Dworkin, known for his work with the European Council on Foreign Relations, wrote, “The drone strike against Qasem Soleimani marks a significant escalation in the United States’ use of force against external security threats as it has evolved in the years since September 11, 2001….  With this action, President Trump has imported the kind of individualized targeting that has become associated with counter-terrorism operations into the United States’ confrontation with another state.”

The killing of Soleimani, according to Dworkin, “looks less like a wartime military operation” and “more like the kind of targeted killing that the United States and Israel, among other countries, has carried out to remove individual members of non-state groups involved in planning or conducting terrorist attacks.”

In 1943, Dworkin notes, the U.S. military carried out an operation that brought down a Japanese plane carrying Admiral Isoroku Yamamoto, the naval commander responsible for the December 7, 1941 attack on Pearl Harbor. However, Dworkin stresses, there are key differences between that 1943 operation and the drone strike that killed Soleimani — for one thing, the U.S. under President Franklin Delano Roosevelt was officially at war with Japan as part of World War II in 1943.

“The attack against Yamamoto took place at a time when the United States and Japan were engaged in an all-out war that ended with the complete surrender of Japan,” Dworkin observes. “By contrast, the United States targeted Maj. Gen. Soleimani, Iran’s most influential military commander, at a time when there were no direct conventional hostilities underway between the United States and Iran. Indeed, President Trump said that the strike against Soleimani was taken ‘to stop a war’ — meaning, apparently to prevent a war from starting rather than forming part of a war that was already taking place.”

Dworkin concludes his article by stressing that it is unclear whether or not the operation that killed Soleimani is in keeping with United Nations rules.

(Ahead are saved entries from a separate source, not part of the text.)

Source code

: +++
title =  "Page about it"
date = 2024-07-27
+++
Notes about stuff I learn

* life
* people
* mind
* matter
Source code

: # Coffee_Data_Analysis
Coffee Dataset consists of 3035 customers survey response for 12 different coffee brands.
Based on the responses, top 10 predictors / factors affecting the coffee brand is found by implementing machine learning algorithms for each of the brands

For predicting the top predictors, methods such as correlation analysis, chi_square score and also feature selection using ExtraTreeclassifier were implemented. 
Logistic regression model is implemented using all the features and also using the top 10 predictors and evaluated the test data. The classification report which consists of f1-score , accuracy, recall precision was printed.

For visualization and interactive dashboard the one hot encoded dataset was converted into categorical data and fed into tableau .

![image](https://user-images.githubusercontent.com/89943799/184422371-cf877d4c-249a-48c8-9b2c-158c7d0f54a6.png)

“In killing an Iranian government official, the United States has used force against Iran — and under the UN Charter, that is only permitted to the degree that is necessary and proportionate to defend against an armed attack,” Dworkin explains. “Whether or not the United States has met that threshold, its action —and public acknowledgement and justifications of that action — sets a significant precedent in loosening restraints on military action in a way that could prove highly escalatory at a time when links between states and proxy militias have multiplied across the Middle East and North Africa, and beyond.”